La vita di Cherchi si racchiude nel triangolo Genova, Milano, Torino. Dopo gli studi classici frequentò l’Accademia Ligustica di Belle Arti, quindi, ottenuta nel 1932 una borsa di studio per il ritratto, si trasferì a Milano. La partecipazione alle iniziative di “Corrente” e lo studio delle avanguardie europee, consolidarono nella sperimentazione di Cherchi l’impeto gestuale nella destrutturazione della materia. Nel 1942, un bombardamento distrusse lo studio milanese dell’artista, costringendolo a ritornare a Genova, ove nel 1946, a guerra finita, ottenne la docenza di discipline plastiche alla Ligustica. Il rigore e la schiettezza segnarono il suo cammino umano e artistico.

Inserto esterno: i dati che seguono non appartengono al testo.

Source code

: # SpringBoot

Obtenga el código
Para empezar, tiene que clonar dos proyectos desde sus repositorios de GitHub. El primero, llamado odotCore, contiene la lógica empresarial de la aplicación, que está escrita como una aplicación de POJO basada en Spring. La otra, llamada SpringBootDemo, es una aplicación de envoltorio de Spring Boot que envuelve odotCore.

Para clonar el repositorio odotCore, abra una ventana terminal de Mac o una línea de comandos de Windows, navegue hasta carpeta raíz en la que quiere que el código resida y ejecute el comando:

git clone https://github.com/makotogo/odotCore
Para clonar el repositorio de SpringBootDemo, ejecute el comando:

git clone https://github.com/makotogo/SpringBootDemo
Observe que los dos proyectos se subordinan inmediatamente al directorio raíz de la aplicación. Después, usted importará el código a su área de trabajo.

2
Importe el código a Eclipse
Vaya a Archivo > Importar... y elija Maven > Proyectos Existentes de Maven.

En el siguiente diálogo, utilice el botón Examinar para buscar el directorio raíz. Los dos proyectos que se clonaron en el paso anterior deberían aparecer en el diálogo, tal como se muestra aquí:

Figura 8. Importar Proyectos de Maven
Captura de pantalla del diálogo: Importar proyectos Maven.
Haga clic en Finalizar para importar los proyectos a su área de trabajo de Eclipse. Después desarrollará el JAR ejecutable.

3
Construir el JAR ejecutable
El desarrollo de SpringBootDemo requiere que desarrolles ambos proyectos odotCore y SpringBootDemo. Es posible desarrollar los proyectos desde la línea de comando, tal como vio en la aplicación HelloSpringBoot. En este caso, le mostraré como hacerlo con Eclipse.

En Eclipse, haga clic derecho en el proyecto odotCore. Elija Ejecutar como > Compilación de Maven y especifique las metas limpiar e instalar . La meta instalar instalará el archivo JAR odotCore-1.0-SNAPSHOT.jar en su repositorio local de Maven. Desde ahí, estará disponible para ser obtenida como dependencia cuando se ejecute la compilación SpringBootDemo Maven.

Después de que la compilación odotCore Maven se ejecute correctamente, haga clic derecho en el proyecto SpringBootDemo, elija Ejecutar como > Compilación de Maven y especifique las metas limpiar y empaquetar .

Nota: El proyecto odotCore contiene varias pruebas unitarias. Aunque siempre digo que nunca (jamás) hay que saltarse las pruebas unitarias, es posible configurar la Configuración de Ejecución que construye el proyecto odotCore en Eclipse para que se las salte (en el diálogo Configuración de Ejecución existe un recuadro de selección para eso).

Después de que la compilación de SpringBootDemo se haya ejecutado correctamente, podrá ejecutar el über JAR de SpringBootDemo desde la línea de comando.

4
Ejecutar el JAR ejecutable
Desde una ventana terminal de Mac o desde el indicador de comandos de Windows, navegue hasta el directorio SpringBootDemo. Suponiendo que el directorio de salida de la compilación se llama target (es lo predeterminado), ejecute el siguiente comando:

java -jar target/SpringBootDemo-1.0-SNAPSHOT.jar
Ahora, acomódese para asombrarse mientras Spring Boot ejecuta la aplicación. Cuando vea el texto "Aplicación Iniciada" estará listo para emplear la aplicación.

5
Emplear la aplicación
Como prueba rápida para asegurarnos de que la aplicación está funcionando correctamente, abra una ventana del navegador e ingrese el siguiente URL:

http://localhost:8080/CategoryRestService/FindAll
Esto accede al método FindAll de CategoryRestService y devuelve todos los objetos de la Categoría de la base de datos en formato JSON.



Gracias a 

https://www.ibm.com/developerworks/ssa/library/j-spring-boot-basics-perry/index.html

Presente alle Biennali internazionali di Venezia, San Paolo del Brasile, Alessandria d’Egitto, alle Quadriennali di Roma, in sedi museali ad Anversa, Berlino, Parigi, Cherchi rimase sempre coerente e autentico, rapido e arguto nella battuta, acuto osservatore e ricercatore instancabile nel disegno, nell’acquarello, nell’incisione. Il bronzo Figura, conservato presso le Collezioni Civiche di Asti, rivela la concezione plastica di Cherchi: l’intuizione della figura umana modellata con lucidità, a fasi frammentate, quasi ad abbozzo, astenendosi dal “levare” e dal “porre” secondo la tecnica tradizionale, per mantenere la freschezza della materia nel gesto non finito.
Pur nell’autonomia del linguaggio, Cherchi sintetizza con vigore l’inclinazione Informel, che dalle esperienze surrealiste all’Art Brut percorreva gli Anni Sessanta. Grandi blocchi di materia assemblavano figure antropomorfe, mitiche e primordiali, come “Centauri”, “Figure alate”. “Io cerco una struttura essenziale in cui tutto sia detto esaurientemente, ma senza virtuosismi, in forza di una carica emozionale che si placa nel fare”, ripeteva Cherchi al tavolo di lavoro.
Approdò nel 1963 all’Accademia Albertina (vi rimase docente fino al 1980). Il suo grande studio torinese divenne una fucina di idee e di materie, oggetti e impasti di creta, ferri e calchi. Le ore scorrevano tra ricordi e lezioni, lunghi discorsi con i critici Marco Rosci, Piergiorgio Dragone, Pier Giovanni Castagnoli, appunti e minuziose schedature di opere. Nel febbraio 1992 donò un nucleo di sculture, dipinti, disegni e incisioni dagli anni Trenta ai Novanta al Museo d’Arte Contemporanea di Genova, Villa Croce.
Tra i miei ricordi indelebili, restano gli inviti a Rapallo, durante i soggiorni estivi dello scultore e della signora Anna, consorte paziente e vigile. Ogni volta, si scoprivano le ultime opere ceramiche che Cherchi forgiava con mirabile maestria ad Albissola, poi, all’ora del desinare, ci si ritrovava, tra aneddoti e arditi progetti, dinanzi alle predilette, fumanti e saporite trenette con il pesto.